▶ [GOAL OF THE EXERCISE]: Type out the complete listing below word for word, without its pictures.

▶ [MATERIAL SHOWN]:
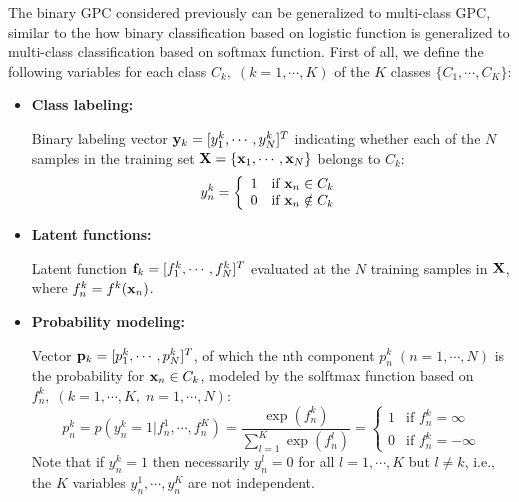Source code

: \documentclass{article}
\begin{document}
The binary GPC considered previously can be generalized to multi-class 
GPC, similar to the how binary classification based on logistic function
is generalized to multi-class classification based on softmax function.
First of all, we define the following variables for each class $C_k,\; 
(k=1,\cdots,K)$ of the $K$ classes $\{C_1,\cdots,C_K\}$:
\begin{itemize}
\item {\bf Class labeling:}

  Binary labeling vector ${\bf y}_k=[y_1^k,\cdots,y_N^k]^T$ 
  indicating whether each of the $N$ samples in the training set 
  ${\bf X}=\{{\bf x}_1,\cdots,{\bf x}_N\}$ belongs to $C_k$:
  \begin{equation}
    y_n^k=\left\{\begin{array}{ll}1 & \mbox{if ${\bf x}_n\in C_k$}\\
    0 & \mbox{if ${\bf x}_n\notin C_k$}\end{array}\right.
  \end{equation}

\item {\bf Latent functions:}

  Latent function ${\bf f}_k=[f_1^k,\cdots,f_N^k]^T$ evaluated at the
  $N$ training samples in ${\bf X}$, where $f_n^k=f^k({\bf x}_n)$.

\item {\bf Probability modeling:}

  Vector ${\bf p}_k=[p_1^k,\cdots,p_N^k]^T$, of which the nth component
  $p_n^k\;(n=1,\cdots,N)$ is the probability for ${\bf x}_n\in C_k$,
  modeled by the solftmax function based on $f_n^k,\;(k=1,\cdots,K,\;
  n=1,\cdots,N)$:
  \begin{equation}
    p_n^k=p(y_n^k=1|f_n^1,\cdots,f_n^K)
    =\frac{\exp(f_n^k)}{\sum_{l=1}^K\exp(f_n^l)}
    =\left\{\begin{array}{ll}1 & \mbox{if $f_n^k=\infty$}\\ 
    0 & \mbox{if $f_n^k=-\infty$}\end{array}\right.
    \label{SoftmaxGPC}
  \end{equation}
  Note that if $y_n^k=1$ then necessarily $y_n^l=0$ for all 
  $l=1,\cdots,K$ but $l\ne k$, i.e., the $K$ variables 
  $y_n^1,\cdots,y_n^K$ are not independent.
\end{itemize}
\end{document}
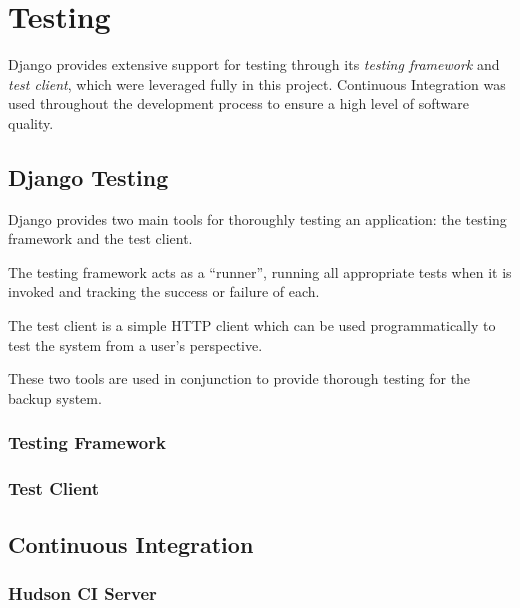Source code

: \chapter{Testing}

Django provides extensive support for testing through its \emph{testing
framework} and \emph{test client}, which were leveraged fully in this project.
Continuous Integration was used throughout the development process to ensure
a high level of software quality.

\section{Django Testing}

Django provides two main tools for thoroughly testing an application: the
testing framework and the test client.

The testing framework acts as a ``runner'', running all appropriate tests when
it is invoked and tracking the success or failure of each.

The test client is a simple HTTP client which can be used programmatically to
test the system from a user's perspective.

These two tools are used in conjunction to provide thorough testing for the
backup system.

\subsection{Testing Framework}

\subsection{Test Client}

\section{Continuous Integration}

\subsection{Hudson CI Server}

▶ [WRITTEN ANSWER]:
Source code

: \documentclass{article}
\begin{document}
The binary GPC considered previously can be generalized to multi-class 
GPC, similar to the how binary classification based on logistic function
is generalized to multi-class classification based on softmax function.
First of all, we define the following variables for each class $C_k,\; 
(k=1,\cdots,K)$ of the $K$ classes $\{C_1,\cdots,C_K\}$:
\begin{itemize}
\item {\bf Class labeling:}

  Binary labeling vector ${\bf y}_k=[y_1^k,\cdots,y_N^k]^T$ 
  indicating whether each of the $N$ samples in the training set 
  ${\bf X}=\{{\bf x}_1,\cdots,{\bf x}_N\}$ belongs to $C_k$:
  \begin{equation}
    y_n^k=\left\{\begin{array}{ll}1 & \mbox{if ${\bf x}_n\in C_k$}\\
    0 & \mbox{if ${\bf x}_n\notin C_k$}\end{array}\right.
  \end{equation}

\item {\bf Latent functions:}

  Latent function ${\bf f}_k=[f_1^k,\cdots,f_N^k]^T$ evaluated at the
  $N$ training samples in ${\bf X}$, where $f_n^k=f^k({\bf x}_n)$.

\item {\bf Probability modeling:}

  Vector ${\bf p}_k=[p_1^k,\cdots,p_N^k]^T$, of which the nth component
  $p_n^k\;(n=1,\cdots,N)$ is the probability for ${\bf x}_n\in C_k$,
  modeled by the solftmax function based on $f_n^k,\;(k=1,\cdots,K,\;
  n=1,\cdots,N)$:
  \begin{equation}
    p_n^k=p(y_n^k=1|f_n^1,\cdots,f_n^K)
    =\frac{\exp(f_n^k)}{\sum_{l=1}^K\exp(f_n^l)}
    =\left\{\begin{array}{ll}1 & \mbox{if $f_n^k=\infty$}\\ 
    0 & \mbox{if $f_n^k=-\infty$}\end{array}\right.
    \label{SoftmaxGPC}
  \end{equation}
  Note that if $y_n^k=1$ then necessarily $y_n^l=0$ for all 
  $l=1,\cdots,K$ but $l\ne k$, i.e., the $K$ variables 
  $y_n^1,\cdots,y_n^K$ are not independent.
\end{itemize}
\end{document}
Source code

: \chapter{Testing}

Django provides extensive support for testing through its \emph{testing
framework} and \emph{test client}, which were leveraged fully in this project.
Continuous Integration was used throughout the development process to ensure
a high level of software quality.

\section{Django Testing}

Django provides two main tools for thoroughly testing an application: the
testing framework and the test client.

The testing framework acts as a ``runner'', running all appropriate tests when
it is invoked and tracking the success or failure of each.

The test client is a simple HTTP client which can be used programmatically to
test the system from a user's perspective.

These two tools are used in conjunction to provide thorough testing for the
backup system.

\subsection{Testing Framework}

\subsection{Test Client}

\section{Continuous Integration}

\subsection{Hudson CI Server}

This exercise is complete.